▸ **ACTIVITY**:
Where the data below begins, start retyping exactly, and end on the line with "该依赖支持 JDK7+，请确保你的Java环境是该版本或更高， 加载最新版", which is included; no picture goes in.

** DATA LISTING follows **

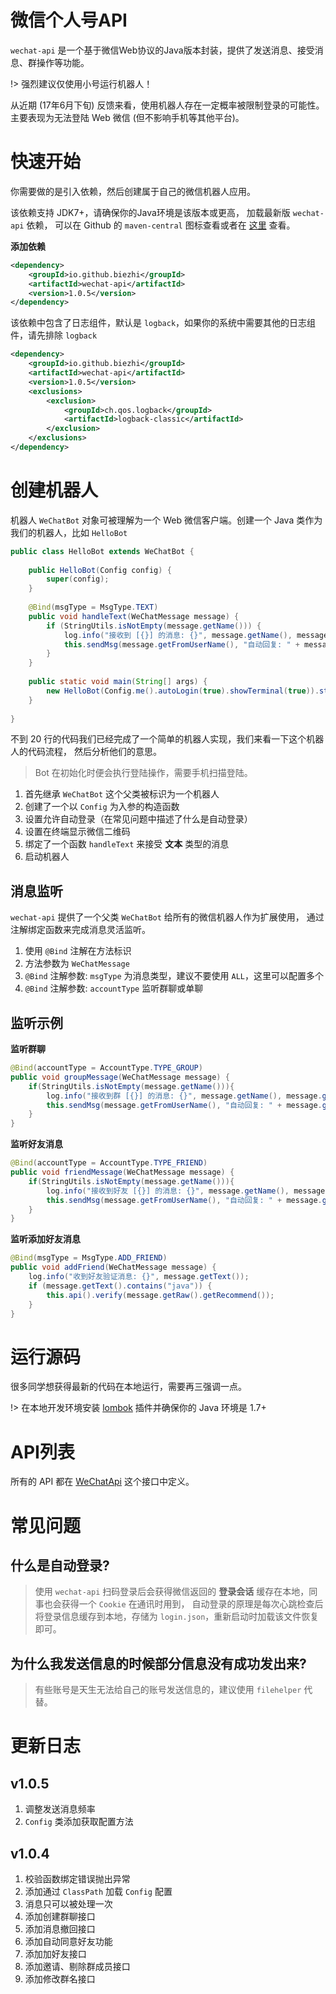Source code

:# 微信个人号API

`wechat-api` 是一个基于微信Web协议的Java版本封装，提供了发送消息、接受消息、群操作等功能。

!> 强烈建议仅使用小号运行机器人！

从近期 (17年6月下旬) 反馈来看，使用机器人存在一定概率被限制登录的可能性。
主要表现为无法登陆 Web 微信 (但不影响手机等其他平台)。

# 快速开始

你需要做的是引入依赖，然后创建属于自己的微信机器人应用。

该依赖支持 JDK7+，请确保你的Java环境是该版本或更高， 加载最新版 `wechat-api` 依赖，
可以在 Github 的 `maven-central` 图标查看或者在 [这里](http://search.maven.org/#search%7Cga%7C1%7Cwechat-api ":target=_blank") 查看。

**添加依赖**

```xml
<dependency>
    <groupId>io.github.biezhi</groupId>
    <artifactId>wechat-api</artifactId>
    <version>1.0.5</version>
</dependency>
```

该依赖中包含了日志组件，默认是 `logback`，如果你的系统中需要其他的日志组件，请先排除 `logback`

```xml
<dependency>
    <groupId>io.github.biezhi</groupId>
    <artifactId>wechat-api</artifactId>
    <version>1.0.5</version>
    <exclusions>
        <exclusion>
            <groupId>ch.qos.logback</groupId>
            <artifactId>logback-classic</artifactId>
        </exclusion>
    </exclusions>
</dependency>
```

# 创建机器人

机器人 `WeChatBot` 对象可被理解为一个 Web 微信客户端。创建一个 Java 类作为我们的机器人，比如 `HelloBot`

```java
public class HelloBot extends WeChatBot {
    
    public HelloBot(Config config) {
        super(config);
    }
    
    @Bind(msgType = MsgType.TEXT)
    public void handleText(WeChatMessage message) {
        if (StringUtils.isNotEmpty(message.getName())) {
            log.info("接收到 [{}] 的消息: {}", message.getName(), message.getText());
            this.sendMsg(message.getFromUserName(), "自动回复: " + message.getText());
        }
    }
    
    public static void main(String[] args) {
        new HelloBot(Config.me().autoLogin(true).showTerminal(true)).start();
    }
    
}
```

不到 20 行的代码我们已经完成了一个简单的机器人实现，我们来看一下这个机器人的代码流程，
然后分析他们的意思。

> Bot 在初始化时便会执行登陆操作，需要手机扫描登陆。

1. 首先继承 `WeChatBot` 这个父类被标识为一个机器人
2. 创建了一个以 `Config` 为入参的构造函数
3. 设置允许自动登录（在常见问题中描述了什么是自动登录）
4. 设置在终端显示微信二维码
5. 绑定了一个函数 `handleText` 来接受 **文本** 类型的消息
6. 启动机器人

## 消息监听

`wechat-api` 提供了一个父类 `WeChatBot` 给所有的微信机器人作为扩展使用，
通过注解绑定函数来完成消息灵活监听。

1. 使用 `@Bind` 注解在方法标识
2. 方法参数为 `WeChatMessage`
3. `@Bind` 注解参数: `msgType` 为消息类型，建议不要使用 `ALL`，这里可以配置多个
4. `@Bind` 注解参数: `accountType` 监听群聊或单聊

## 监听示例

**监听群聊**

```java
@Bind(accountType = AccountType.TYPE_GROUP)
public void groupMessage(WeChatMessage message) {
    if(StringUtils.isNotEmpty(message.getName())){
        log.info("接收到群 [{}] 的消息: {}", message.getName(), message.getText());
        this.sendMsg(message.getFromUserName(), "自动回复: " + message.getText());
    }
}
```

**监听好友消息**

```java
@Bind(accountType = AccountType.TYPE_FRIEND)
public void friendMessage(WeChatMessage message) {
    if(StringUtils.isNotEmpty(message.getName())){
        log.info("接收到好友 [{}] 的消息: {}", message.getName(), message.getText());
        this.sendMsg(message.getFromUserName(), "自动回复: " + message.getText());
    }
}
```

**监听添加好友消息**

```java
@Bind(msgType = MsgType.ADD_FRIEND)
public void addFriend(WeChatMessage message) {
    log.info("收到好友验证消息: {}", message.getText());
    if (message.getText().contains("java")) {
        this.api().verify(message.getRaw().getRecommend());
    }
}
```

# 运行源码

很多同学想获得最新的代码在本地运行，需要再三强调一点。

!> 在本地开发环境安装 [lombok](https://projectlombok.org/ ":target=_blank") 插件并确保你的 Java 环境是 1.7+

# API列表

所有的 API 都在 [WeChatApi](https://github.com/biezhi/wechat-api/blob/master/src/main/java/io/github/biezhi/wechat/api/WeChatApi.java ":target=_blank") 这个接口中定义。

# 常见问题

## 什么是自动登录?

> 使用 `wechat-api` 扫码登录后会获得微信返回的 **登录会话** 缓存在本地，同事也会获得一个 `Cookie` 在通讯时用到，
> 自动登录的原理是每次心跳检查后将登录信息缓存到本地，存储为 `login.json`，重新启动时加载该文件恢复即可。

## 为什么我发送信息的时候部分信息没有成功发出来?

> 有些账号是天生无法给自己的账号发送信息的，建议使用 `filehelper` 代替。

# 更新日志

## v1.0.5

1. 调整发送消息频率
2. `Config` 类添加获取配置方法

## v1.0.4

1. 校验函数绑定错误抛出异常
2. 添加通过 `ClassPath` 加载 `Config` 配置
3. 消息只可以被处理一次
5. 添加创建群聊接口
6. 添加消息撤回接口
7. 添加自动同意好友功能
8. 添加加好友接口
9. 添加邀请、剔除群成员接口
10. 添加修改群名接口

** End of DATA LISTING **

▸ **ANSWER TO THIS TASK**:
Source code

:# 微信个人号API

`wechat-api` 是一个基于微信Web协议的Java版本封装，提供了发送消息、接受消息、群操作等功能。

!> 强烈建议仅使用小号运行机器人！

从近期 (17年6月下旬) 反馈来看，使用机器人存在一定概率被限制登录的可能性。
主要表现为无法登陆 Web 微信 (但不影响手机等其他平台)。

# 快速开始

你需要做的是引入依赖，然后创建属于自己的微信机器人应用。

该依赖支持 JDK7+，请确保你的Java环境是该版本或更高， 加载最新版 `wechat-api` 依赖，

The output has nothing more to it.